Homemade lanterns by the hundreds – known as farolitos – line the rooftops, fashioned as they were created so many years ago. Luminous paper bags are filled with sand, and a lit candle has been placed in each bag. They can burn for hours and become one with the stars that glitter beyond the splintered breaks in the clouds.

For the moment, electricity has been forgotten.

Well, not entirely forgotten.

Strands of electric lights have been strung across hotels, around balconies, and throughout the trees that cluster together in the Plaza.

The traditionalists aren’t pleased at all.  It is a time of reverence and ritual, they say. It is not a time for Santa Fe to become electrified. “The light bulbs have no aesthetic value,” says one. “They’re like a screw top on a wine bottle.”

The feud festers, but all is forgiven, at least ignored, with the coming of Las Posadas. It is a tradition, some believe, that was begun in 1538 by Friar San Ignacio de Loyola.
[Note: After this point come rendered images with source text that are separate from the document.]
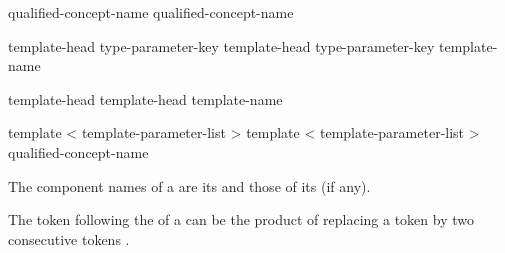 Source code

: \documentclass{wg21}
\begin{document}
\begin{bnf}
    \br
    \br
\end{bnf}

\begin{bnf}
    \br
    qualified-concept-name \br
    qualified-concept-name \terminal{<}  \terminal{>}
\end{bnf}

\begin{addedblock}

\begin{bnf}
\br
template-head type-parameter-key  \br
template-head type-parameter-key  \terminal{=}  template-name
\end{bnf}

\begin{bnf}
    \br
    template-head   \br
    template-head   \terminal{=}  template-name
\end{bnf}

\begin{bnf}
    \br
    template < template-parameter-list >   \br
    template < template-parameter-list >   \terminal{=} qualified-concept-name
\end{bnf}

\end{addedblock}

%
The component names of a  are
its  and
those of its  (if any).

\begin{note}
    The \tcode{>} token following the
     of a
    can be the product of replacing a
    \tcode{>>} token by two consecutive \tcode{>}
    tokens .
\end{note}
\end{document}
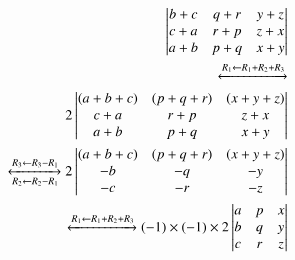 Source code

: 
\begin{align}
\begin{vmatrix}b+c & q+r & y+z\\c+a & r+p & z+x\\a+b & p+q & x+y\end{vmatrix}\\ 
    \xleftrightarrow[]{R_1\leftarrow R_1+R_2+R_3}\\
    2 \begin{vmatrix}(a+b+c) & (p+q+r) & (x+y+z) \\c+a & r+p & z+x \\a+b & p+q & x+y\end{vmatrix}\\ 
    \xleftrightarrow[R_2 \leftarrow R_2-R_1]{R_3\leftarrow R_3-R_1}
    2 \begin{vmatrix}(a+b+c) & (p+q+r) & (x+y+z) \\-b & -q & -y \\-c & -r & -z\end{vmatrix}\\ \xleftrightarrow[]{R_1\leftarrow R_1+R_2+R_3}
    (-1)\times (-1)\times 2 \begin{vmatrix}a & p & x \\b & q & y \\c & r & z\end{vmatrix}
     \end{align}


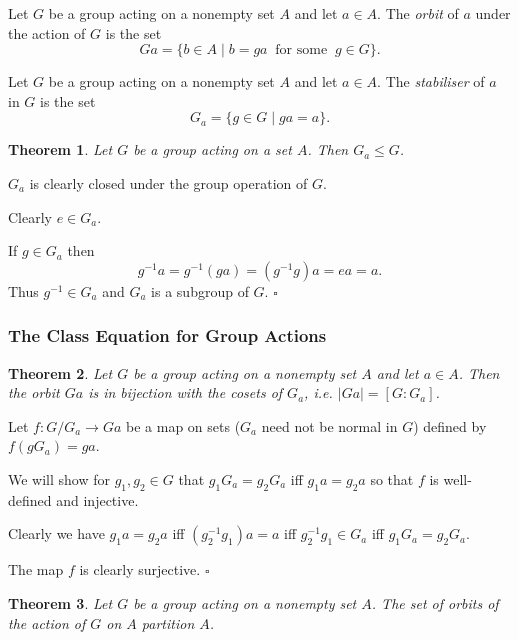 \documentclass[10pt]{article}
\newtheorem{theorem}{Theorem}[section]
\newenvironment{proof}[1][Proof]{\begin{trivlist}
\item[\hskip \labelsep {\itshape #1}]}{\end{trivlist}}
\newenvironment{definition}[1][Definition]{\begin{trivlist}
\item[\hskip \labelsep {\bfseries #1}]}{\end{trivlist}}
\begin{document}
\begin{definition}
Let $G$ be a group acting on a nonempty set $A$ and let $a \in A$. The \emph{orbit} of $a$ under the action of $G$ is the set
$$Ga = \{b \in A \;|\; b = ga \;\;\mbox{for some}\;\; g \in G\}.$$
\end{definition}

\begin{definition}
Let $G$ be a group acting on a nonempty set $A$ and let $a \in A$. The \emph{stabiliser} of $a$ in $G$ is the set
$$G_a = \{g \in G \;|\; ga = a\}.$$
\end{definition}

\begin{theorem}
Let $G$ be a group acting on a set $A$. Then $G_a \leq G$.
\end{theorem}

\begin{proof}
$G_a$ is clearly closed under the group operation of $G$.

Clearly $e \in G_a$.

If $g \in G_a$ then
$$g^{-1}a = g^{-1}(ga) = (g^{-1}g)a = ea = a.$$
Thus $g^{-1} \in G_a$ and $G_a$ is a subgroup of $G$. $\square$
\end{proof}

\subsubsection{The Class Equation for Group Actions}

\begin{theorem}
Let $G$ be a group acting on a nonempty set $A$ and let $a \in A$. Then the orbit $Ga$ is in bijection with the cosets of $G_a$, i.e. $|Ga| = [G:G_a]$.
\end{theorem}

\begin{proof}
Let $f : G/G_a \to Ga$ be a map on sets ($G_a$ need not be normal in $G$) defined by $f(gG_a) = ga$.

We will show for $g_1, g_2 \in G$ that $g_1G_a = g_2G_a$ iff $g_1a = g_2a$ so that $f$ is well-defined and injective.

Clearly we have $g_1a = g_2a$ iff $(g_2^{-1}g_1)a = a$ iff $g_2^{-1}g_1 \in G_a$ iff $g_1G_a = g_2G_a$.

The map $f$ is clearly surjective. $\square$
\end{proof}

\begin{theorem}
Let $G$ be a group acting on a nonempty set $A$. The set of orbits of the action of $G$ on $A$ partition $A$.
\end{theorem}
\end{document}
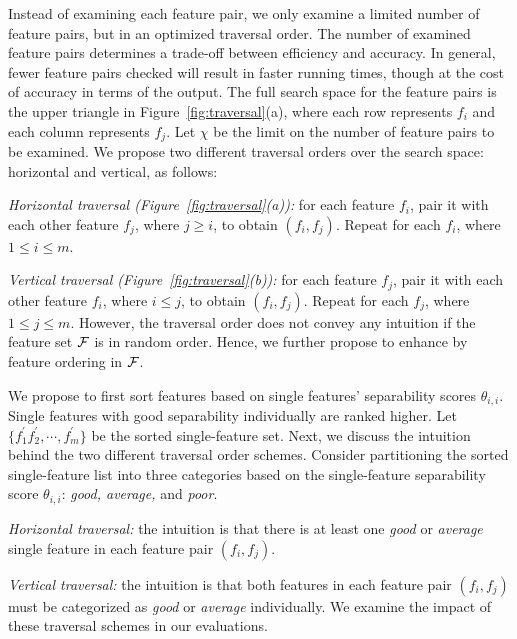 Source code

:  Instead of examining each feature pair, we only examine a limited number of feature pairs, but in an optimized traversal order. The number of examined feature pairs determines a trade-off between efficiency and accuracy. In general, fewer feature pairs checked will result in faster running times, though at the cost of accuracy in terms of the output.
The full search space for the feature pairs is the upper triangle in Figure~\ref{fig:traversal}(a), where each row represents $f_i$ and each column represents $f_j$. Let $\chi$ be the limit on the number of feature pairs to be examined. We propose two different traversal orders over the search space: horizontal and vertical, as follows:
\squishlist
\item \emph{Horizontal traversal (Figure~\ref{fig:traversal}(a)):} for each feature $f_i$, pair it with each other feature $f_j$, where $j\geq i$, to obtain $(f_i,f_j)$. Repeat for each $f_i$, where $1 \leq i\leq m$.
\item \emph{Vertical traversal (Figure~\ref{fig:traversal}(b)):} for each feature $f_j$, pair it with each other feature $f_i$, where $i\leq j$, to obtain $(f_i,f_j)$. Repeat for each $f_j$, where $1 \leq j\leq m$.
\squishend
\noindent
However, the traversal order does not convey any intuition if the feature set ${\mathcal{F}}$ is in random order. Hence, we further propose to enhance \traversal by feature ordering in ${\mathcal{F}}$.

 We propose to first sort features based on single features' separability scores $\theta_{i,i}$. Single features with good separability individually are ranked higher. Let $\{f_1^{'} f_2^{'},\cdots,f_m^{'}\}$ be the sorted single-feature set. Next, we discuss the intuition behind the two different traversal order schemes. Consider partitioning the sorted single-feature list into three categories based on the single-feature separability score $\theta_{i,i}$: {\em good, average,} and {\em poor}.
\squishlist
\item \emph{Horizontal traversal:} the intuition is that there is at least one {\em good} or {\em average} single feature in each \topk feature pair $(f_i,f_j)$.
\item \emph{Vertical traversal:} the intuition is that both features in each \topk feature pair $(f_i,f_j)$ must be categorized as {\em good} or {\em average} individually.
\squishend
\noindent We examine the impact of these traversal schemes in our evaluations.

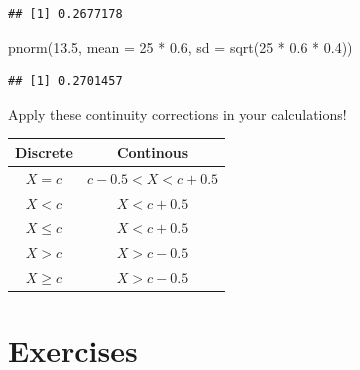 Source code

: \documentclass[
]{book}
\newenvironment{Shaded}{\begin{snugshade}}{\end{snugshade}}
\newcommand{\AttributeTok}[1]{\textcolor[rgb]{0.77,0.63,0.00}{#1}}
\newcommand{\DecValTok}[1]{\textcolor[rgb]{0.00,0.00,0.81}{#1}}
\newcommand{\FloatTok}[1]{\textcolor[rgb]{0.00,0.00,0.81}{#1}}
\newcommand{\FunctionTok}[1]{\textcolor[rgb]{0.00,0.00,0.00}{#1}}
\newcommand{\NormalTok}[1]{#1}
\newcommand{\SpecialCharTok}[1]{\textcolor[rgb]{0.00,0.00,0.00}{#1}}
\theoremstyle{definition}
\theoremstyle{definition}
\theoremstyle{definition}
\theoremstyle{definition}
\theoremstyle{remark}
\begin{document}
\begin{verbatim}
## [1] 0.2677178
\end{verbatim}

\begin{Shaded}
\begin{Highlighting}[]
\FunctionTok{pnorm}\NormalTok{(}\FloatTok{13.5}\NormalTok{, }\AttributeTok{mean =} \DecValTok{25} \SpecialCharTok{*} \FloatTok{0.6}\NormalTok{, }\AttributeTok{sd =} \FunctionTok{sqrt}\NormalTok{(}\DecValTok{25} \SpecialCharTok{*} \FloatTok{0.6} \SpecialCharTok{*} \FloatTok{0.4}\NormalTok{))}
\end{Highlighting}
\end{Shaded}

\begin{verbatim}
## [1] 0.2701457
\end{verbatim}

Apply these continuity corrections in your calculations!

\begin{longtable}[]{@{}cc@{}}
\toprule
Discrete & Continous \\
\midrule
\endhead
\(X=c\) & \(c-0.5 < X < c + 0.5\) \\
\(X<c\) & \(X < c + 0.5\) \\
\(X\leq c\) & \(X < c + 0.5\) \\
\(X>c\) & \(X>c-0.5\) \\
\(X\geq c\) & \(X>c-0.5\) \\
\bottomrule
\end{longtable}

\hypertarget{exercises-1}{%
\section{Exercises}\label{exercises-1}}
\end{document}
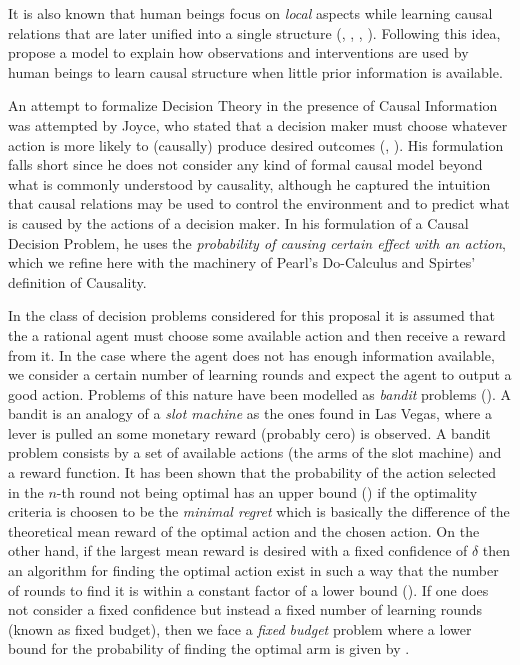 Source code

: \documentclass[english,letterpaper,12pt,final]{article}
\theoremstyle{definition}
\begin{document}
It is also known that human beings focus on \textit{local} aspects while learning causal relations that are later unified into a single structure (\cite{fernbach2009causal}, \cite{waldmann2008causal}, \cite{wellen2012learning}, \cite{danks2014unifying}). Following this idea, \cite{wellen2012learning} propose a model to explain how observations  and interventions are used by human beings to learn causal structure when little prior information is available. 

An attempt to formalize Decision Theory in the presence of Causal Information was attempted by Joyce, who stated that a decision maker must choose whatever action is more likely to (causally) produce desired outcomes (\cite{joyce1999foundations}, \cite{peterson2017introduction}). His formulation falls short since he does not consider any kind of formal causal model beyond what is commonly understood by causality, although he captured the intuition that causal relations may be used to control the environment and to predict what is caused by the actions of a decision maker. In his formulation of a Causal Decision Problem, he uses the \textit{probability of causing certain effect with an action}, which we refine here with the machinery of Pearl's Do-Calculus and Spirtes' definition of Causality. 

In the class of decision problems considered for this proposal it is assumed that the a rational agent must choose some available action and then receive a reward from it. In the case where the agent does not has enough information available, we consider a certain number of learning rounds and expect the agent to output a good action. Problems of this nature have been modelled as \textit{bandit} problems (\cite{sutton1998reinforcement}). A bandit is an analogy of a \textit{slot machine} as the ones found in Las Vegas, where a lever is pulled an some monetary reward (probably cero) is observed. A bandit problem consists by a set of available actions (the arms of the slot machine) and a reward function. It has been shown that the probability of the action selected in the $n$-th round not being optimal has an upper bound (\cite{audibert2010best}) if the optimality criteria is choosen to be the \textit{minimal regret} which is basically the difference of the theoretical mean reward of the optimal action and the chosen action. On the other hand, if the largest mean reward is desired with a fixed confidence of $\delta$ then an algorithm for finding the optimal action exist in such a way that the number of rounds to find it is within a constant factor of a lower bound (\cite{jamieson2014lil}).  If one does not consider a fixed confidence but instead a fixed number of learning rounds (known as fixed budget), then we face a \textit{fixed budget} problem where a lower bound for the probability of finding the optimal arm is given by \cite{carpentier2016tight}.
\end{document}

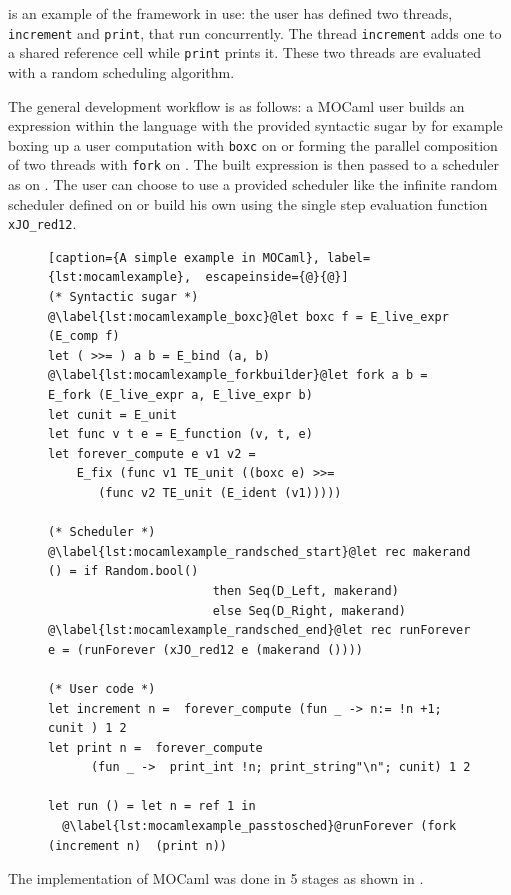 \documentclass[12pt,twoside,notitlepage]{report}
\theoremstyle{plain}%
\theoremstyle{definition}
\theoremstyle{remark}
\begin{document}
 is an example of the framework in use:  the user has defined two threads, \lstinline|increment| and \lstinline|print|, that run concurrently. The thread  \lstinline|increment| adds one to a shared reference cell while \lstinline|print| prints it. These two threads are evaluated with a random scheduling algorithm.

The general development workflow is as follows: a MOCaml user builds an expression within the language with the provided syntactic sugar by for example boxing up a user computation with \lstinline|boxc| on  or forming the parallel composition of two threads with \lstinline|fork| on . The built expression is then passed to a scheduler as on . The user can choose to use a provided scheduler like the infinite random scheduler defined on  or build his own using the single step evaluation function \lstinline|xJO_red12|.
\begin{figure}[H]
\centering
\begin{lstlisting}[caption={A simple example in MOCaml}, label={lst:mocamlexample},  escapeinside={@}{@}]
(* Syntactic sugar *)
@\label{lst:mocamlexample_boxc}@let boxc f = E_live_expr (E_comp f)
let ( >>= ) a b = E_bind (a, b)
@\label{lst:mocamlexample_forkbuilder}@let fork a b = E_fork (E_live_expr a, E_live_expr b)
let cunit = E_unit
let func v t e = E_function (v, t, e)
let forever_compute e v1 v2 = 
    E_fix (func v1 TE_unit ((boxc e) >>= 
       (func v2 TE_unit (E_ident (v1)))))

(* Scheduler *)
@\label{lst:mocamlexample_randsched_start}@let rec makerand () = if Random.bool() 
                       then Seq(D_Left, makerand) 
                       else Seq(D_Right, makerand)
@\label{lst:mocamlexample_randsched_end}@let rec runForever e = (runForever (xJO_red12 e (makerand ())))

(* User code *)
let increment n =  forever_compute (fun _ -> n:= !n +1; cunit ) 1 2
let print n =  forever_compute 
      (fun _ ->  print_int !n; print_string"\n"; cunit) 1 2 

let run () = let n = ref 1 in
  @\label{lst:mocamlexample_passtosched}@runForever (fork (increment n)  (print n))
\end{lstlisting}
\end{figure}

The implementation of MOCaml was done in 5 stages as shown in . \label{sec:detailed_impl}
\end{document}
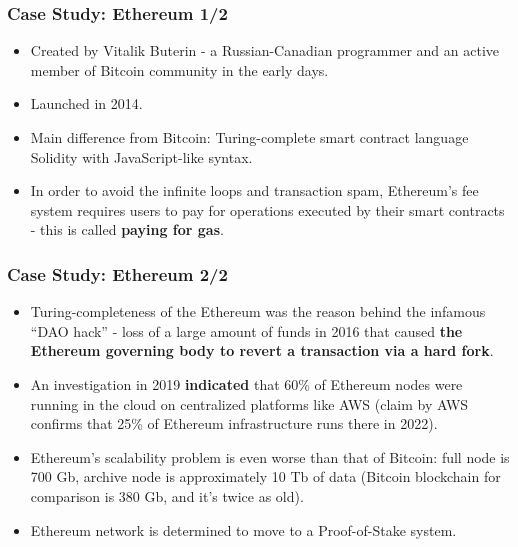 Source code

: \documentclass{beamer}
\begin{document}
\begin{frame}
  \frametitle{Case Study: Ethereum 1/2}
  \begin{itemize}
  \item Created by Vitalik Buterin - a Russian-Canadian programmer and an active
    member of Bitcoin community in the early days.
  \item Launched in 2014.
  \item Main difference from Bitcoin: Turing-complete smart contract language
    Solidity with JavaScript-like syntax.
  \item In order to avoid the infinite loops and transaction spam, Ethereum's
    fee system requires users to pay for operations executed by their smart
    contracts - this is called \textbf{paying for gas}.
  \end{itemize}
\end{frame}

\begin{frame}
  \frametitle{Case Study: Ethereum 2/2}
  \begin{itemize}
  \item Turing-completeness of the Ethereum was the reason behind the infamous
    ``DAO hack'' - loss of a large amount of funds in 2016 that caused
    \textbf{the Ethereum governing body to revert a transaction via a hard
      fork}.
  \item An investigation in 2019 \textbf{indicated} that 60\% of Ethereum nodes
    were running in the cloud on centralized platforms like AWS (claim by AWS
    confirms that 25\% of Ethereum infrastructure runs there in 2022).
  \item Ethereum's scalability problem is even worse than that of Bitcoin: full
    node is 700 Gb, archive node is approximately 10 Tb of data (Bitcoin
    blockchain for comparison is 380 Gb, and it's twice as old).
  \item Ethereum network is determined to move to a Proof-of-Stake system.
  \end{itemize}
\end{frame}
\end{document}
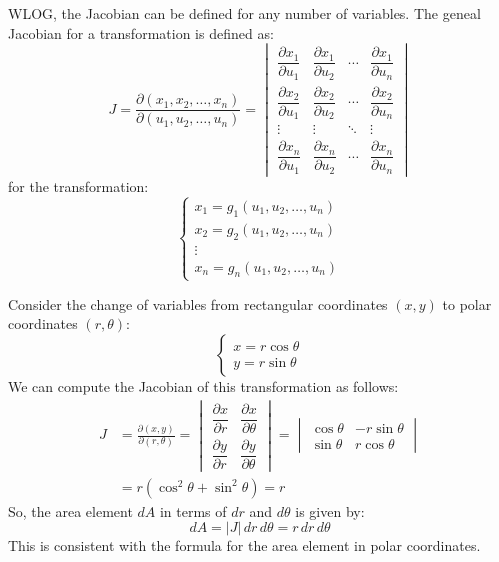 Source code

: \documentclass[11pt]{report}
\begin{document}
\begin{definition}
    WLOG, the Jacobian can be defined for any number of variables. The geneal Jacobian for a transformation is defined as:
    \begin{equation}
        J = \frac{\partial(x_1, x_2, \ldots, x_n)}{\partial(u_1, u_2, \ldots, u_n)} = \begin{vmatrix}
            \dfrac{\partial x_1}{\partial u_1} & \dfrac{\partial x_1}{\partial u_2} & \cdots & \dfrac{\partial x_1}{\partial u_n} \\
            \dfrac{\partial x_2}{\partial u_1} & \dfrac{\partial x_2}{\partial u_2} & \cdots & \dfrac{\partial x_2}{\partial u_n} \\
            \vdots & \vdots & \ddots & \vdots \\
            \dfrac{\partial x_n}{\partial u_1} & \dfrac{\partial x_n}{\partial u_2} & \cdots & \dfrac{\partial x_n}{\partial u_n}
        \end{vmatrix}
    \end{equation}
    for the transformation:
    $$
    \begin{cases}
        x_1 = g_1(u_1, u_2, \ldots, u_n) \\
        x_2 = g_2(u_1, u_2, \ldots, u_n) \\
        \vdots \\
        x_n = g_n(u_1, u_2, \ldots, u_n)
    \end{cases}
    $$
\end{definition}

\begin{example}
    Consider the change of variables from rectangular coordinates $(x,y)$ to polar coordinates $(r,\theta)$:
    $$
    \begin{cases}
        x = r \cos \theta \\
        y = r \sin \theta
    \end{cases}
    $$
    We can compute the Jacobian of this transformation as follows:
    \begin{align*}
        J &= \frac{\partial(x,y)}{\partial(r,\theta)} = \begin{vmatrix}
            \dfrac{\partial x}{\partial r} & \dfrac{\partial x}{\partial \theta} \\
            \dfrac{\partial y}{\partial r} & \dfrac{\partial y}{\partial \theta}
        \end{vmatrix} = \begin{vmatrix}
            \cos \theta & -r \sin \theta \\
            \sin \theta & r \cos \theta
        \end{vmatrix} \\
        &= r (\cos^2 \theta + \sin^2 \theta) = r
    \end{align*}
    So, the area element $dA$ in terms of $dr$ and $d\theta$ is given by:
    $$        
        dA = |J| \, dr \, d\theta = r \, dr \, d\theta
    $$
    This is consistent with the formula for the area element in polar coordinates.
\end{example}
\end{document}
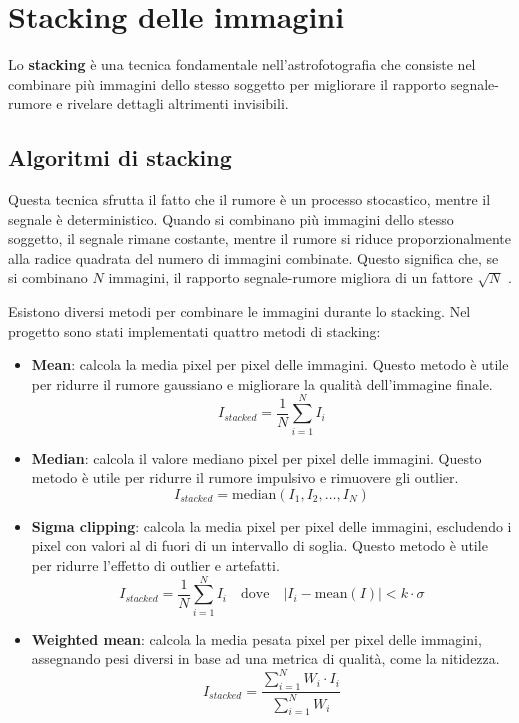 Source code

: \section{Stacking delle immagini} \label{sec:stacking}

Lo \textbf{stacking} è una tecnica fondamentale nell'astrofotografia che consiste nel combinare più immagini dello stesso soggetto per migliorare il rapporto segnale-rumore e rivelare dettagli altrimenti invisibili.

\subsection{Algoritmi di stacking} \label{subsec:stacking}

Questa tecnica sfrutta il fatto che il rumore è un processo stocastico, mentre il segnale è deterministico. Quando si combinano più immagini dello stesso soggetto, il segnale rimane costante, mentre il rumore si riduce proporzionalmente alla radice quadrata del numero di immagini combinate. Questo significa che, se si combinano $N$ immagini, il rapporto segnale-rumore migliora di un fattore $\sqrt{N}$ \cite{stacking}.

Esistono diversi metodi per combinare le immagini durante lo stacking. Nel progetto sono stati implementati quattro metodi di stacking:

\begin{itemize}
    \item \textbf{Mean}: calcola la media pixel per pixel delle immagini. Questo metodo è utile per ridurre il rumore gaussiano e migliorare la qualità dell'immagine finale.
    $$
    I_{stacked} = \dfrac{1}{N} \sum_{i=1}^{N} I_i
    $$
    \item \textbf{Median}: calcola il valore mediano pixel per pixel delle immagini. Questo metodo è utile per ridurre il rumore impulsivo e rimuovere gli outlier.
    $$
    I_{stacked} = \text{median}(I_1, I_2, \ldots, I_N)
    $$
    \item \textbf{Sigma clipping}: calcola la media pixel per pixel delle immagini, escludendo i pixel con valori al di fuori di un intervallo di soglia. Questo metodo è utile per ridurre l'effetto di outlier e artefatti.
    $$
    I_{stacked} = \dfrac{1}{N} \sum_{i=1}^{N} I_i \quad \text{dove} \quad |I_i - \text{mean}(I)| < k \cdot \sigma
    $$
    \item \textbf{Weighted mean}: calcola la media pesata pixel per pixel delle immagini, assegnando pesi diversi in base ad una metrica di qualità, come la nitidezza.
    $$
    I_{stacked} = \dfrac{\sum_{i=1}^{N} W_i \cdot I_i}{\sum_{i=1}^{N} W_i}
    $$
\end{itemize}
Or maybe it was Friar Pedro de Ganis. No one knows for sure.

But they do agree that the ritual was started by a man of the church who, deep within Mexico, used an Aztec festival to teach about the birth of Christ. It was his aim to replace the nine-day celebration of the birth of the Aztec Sun god with a Christian and Christmas novena.

Las Posadas come strolling slowly into the Plaza of Santa Fe, an elaborate procession of young and old to commemorate the difficult journey of Mary and Joseph as they struggled to find lodging for the birth of the Christ Child.

Behind them walk the pilgrims holding small, lit candles, trying desperately to keep the night winds from snuffing out the flames. Some are singing. Words in Spanish. Words in English. Words in a Native American tongue. And they all blend together with the same message.

There is no room at the Inn.

A few are strumming guitars. The sidewalks are filled with people who begin to file out into the street and become pilgrims themselves. Some have brought their candles. Others are given candles. The lights flicker and are multiplied, one at a time, one after another.

On the holy couple goes, searching for a place to spend the night.  And up on the balconies and ledges of downtown buildings are mysterious figures, dressed in black, nothing more than shadows, refusing them shelter, urging them to go elsewhere and lose themselves in the night itself.

The procession moves around the Plaza, and the pilgrims fade into the doorways of Santa Fe’s most historic places. On Christmas Eve, the Cathedral of St. Francis, built between 1869 and 1886, celebrates a flotilla of masses in both Spanish and English. Baroque music and Old English carols fill the historic sanctuary of the Loretto Chapel.

We ducked into the Palace of the Governor, weaving our way among the Native American artists who are displaying their work, and their artistry is unrivaled anywhere in the world of jewelry making. The sidewalk, in the glow of the farolitos, is aglow with silver and turquoise, everything from rings and necklaces to bracelets and belt buckles.

Each piece is distinctive and a work of art. Each has the personality of the artist carved into the silver, shaped in the turquoise. Inside the Palace, we move from room to room, from carol to carol, from story to story.  It is a place of reverence, a shelter from the biting winds outside, a chance to warm the chill with hot cider.

Christmas seemed so right in Santa Fe. But then, I once read in the New York Times that the high desert of northern New Mexico could be favorably compared to the Holy Land.

Maybe so.

Maybe Santa Fe and New Mexico really are the perfect places to spend Christmas. After all, even so much of its food is the color of Christmas. The soul of Santa Fe cooking has and always will be its chilies. And its chilies are red and green.